October is the month dedicated to mental health; looking at the experiences of working in the development space and the fact that mental health issues arise in toxic work environments is shocking. A space that professes to fight for justice, is for some of its workers one of injustice, especially the overt and not-so-overt undercurrents of racism and power.
The IWHC report findings are paradoxical; on the one hand it absolves any claims of racial discrimination against the President and two other senior managers, but on the other hand the report states that people of colour were impacted: “Management demanded often unrealistic levels of perfection, they found, and there was a disproportionate negative impact on staff of colour”.
This raises a list of question we need to ask;
- How is, and who defines what is racism and what behaviour is racist?
- Who conducts these investigations?
- Are the recommendations harsh enough?
- How do we keep monitoring these situations?
- What is a just resolution?
We need to set a precedence, otherwise we can forget any long-lasting structural change, or a change of the status quo. The greatest peril could be that these are one-off soft efforts; quick resignations versus what the feminist space really needs is a wide opening of Pandora’s box and restorative justice.
In a year where we all are preaching Beijing +25, Generation Equality, it is most disappointing that at the heart of it all, we are also seeing an exposure of the type of toxic “leadership” in the development space – a space meant to reach women and girls, to tackle gender inequality. On the bright side, perhaps, this is also a blessing in disguise, cleansing our space of global health oppressors – but only if alternatives put forward are mindful of race, gender and power at its most fundamental level.
There is a clear trend emerging and there’s no doubt more to come. In South Africa (SA), an article which went largely unnoticed was authored by the former Head of a Health Media Agency, Sibongile Nkosi, titled “Why is it still so hard for civil society to talk about internal racism”. It discusses her experiences, what it was like to be a “black face” of an organization, but behind the scenes no room to breathe and no real power or authority to actually carry out her job.

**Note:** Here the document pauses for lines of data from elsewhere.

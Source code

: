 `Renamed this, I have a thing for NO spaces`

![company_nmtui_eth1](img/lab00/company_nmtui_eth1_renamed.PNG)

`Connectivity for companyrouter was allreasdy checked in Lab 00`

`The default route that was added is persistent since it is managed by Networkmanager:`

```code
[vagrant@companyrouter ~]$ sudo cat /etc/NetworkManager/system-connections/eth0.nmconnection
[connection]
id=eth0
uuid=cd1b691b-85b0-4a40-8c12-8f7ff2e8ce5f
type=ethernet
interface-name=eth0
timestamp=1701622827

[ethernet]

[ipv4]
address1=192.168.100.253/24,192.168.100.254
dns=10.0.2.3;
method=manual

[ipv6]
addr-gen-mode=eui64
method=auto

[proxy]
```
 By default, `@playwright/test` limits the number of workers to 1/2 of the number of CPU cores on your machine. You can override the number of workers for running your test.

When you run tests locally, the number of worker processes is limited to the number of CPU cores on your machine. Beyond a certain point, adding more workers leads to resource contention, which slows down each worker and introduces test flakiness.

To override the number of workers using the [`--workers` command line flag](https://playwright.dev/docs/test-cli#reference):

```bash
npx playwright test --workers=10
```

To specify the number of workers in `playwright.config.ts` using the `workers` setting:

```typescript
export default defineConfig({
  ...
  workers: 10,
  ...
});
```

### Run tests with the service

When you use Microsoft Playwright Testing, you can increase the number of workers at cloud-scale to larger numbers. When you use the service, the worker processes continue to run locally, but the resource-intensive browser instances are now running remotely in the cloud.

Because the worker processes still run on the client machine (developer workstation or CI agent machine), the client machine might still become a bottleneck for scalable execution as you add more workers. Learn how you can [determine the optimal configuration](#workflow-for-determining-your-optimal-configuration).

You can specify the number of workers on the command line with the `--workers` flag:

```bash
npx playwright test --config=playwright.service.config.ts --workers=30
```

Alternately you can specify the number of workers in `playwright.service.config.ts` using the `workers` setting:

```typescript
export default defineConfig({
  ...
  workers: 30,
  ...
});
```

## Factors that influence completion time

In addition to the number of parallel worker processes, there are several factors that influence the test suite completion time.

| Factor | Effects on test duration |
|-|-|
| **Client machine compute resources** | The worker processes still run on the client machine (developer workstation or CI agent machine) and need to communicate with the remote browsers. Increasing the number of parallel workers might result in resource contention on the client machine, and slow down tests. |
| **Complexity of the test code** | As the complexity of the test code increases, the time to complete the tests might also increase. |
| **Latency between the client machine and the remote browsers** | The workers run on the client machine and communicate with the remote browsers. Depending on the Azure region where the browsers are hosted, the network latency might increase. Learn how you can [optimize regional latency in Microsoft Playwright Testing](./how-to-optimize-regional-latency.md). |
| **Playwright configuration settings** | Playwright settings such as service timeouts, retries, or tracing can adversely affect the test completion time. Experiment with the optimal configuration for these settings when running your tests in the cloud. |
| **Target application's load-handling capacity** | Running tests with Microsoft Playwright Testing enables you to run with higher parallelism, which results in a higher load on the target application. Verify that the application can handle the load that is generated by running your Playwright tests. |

The Black Lives Matter movement is an opportunity for the development sector to undergo deep introspection; to ensure that we do not just put a band aid on and move forward as if everything is normal, because it’s not. Nor will we see any immediate change with one resignation. This period is crucial to spark outright condemnation and zero tolerance. It will also be critical to deal with the power which exists, how and where do staff report these experiences to? How will the whistleblowers be protected and what support can we put in place e.g. both legal and mental health support? Women Deliver and IWHC are not the only organisations where power dynamics play out – both internally but also in North-South interactions. We can expect more revelations – and how we deal with these will shape our movement fundamentally.
It is critical to also look at the role of the donors in all this – in many cases they are glaringly silent, sitting on the fence – this is probably not going to change, as they have their own agendas and in many cases staying silent is the most strategic position. Instead it is going to be up to each of us in the space to push this wide open. This “decolonization of global health” we keep seeing punted around – this is what it will take to make it a reality: exposing the racism.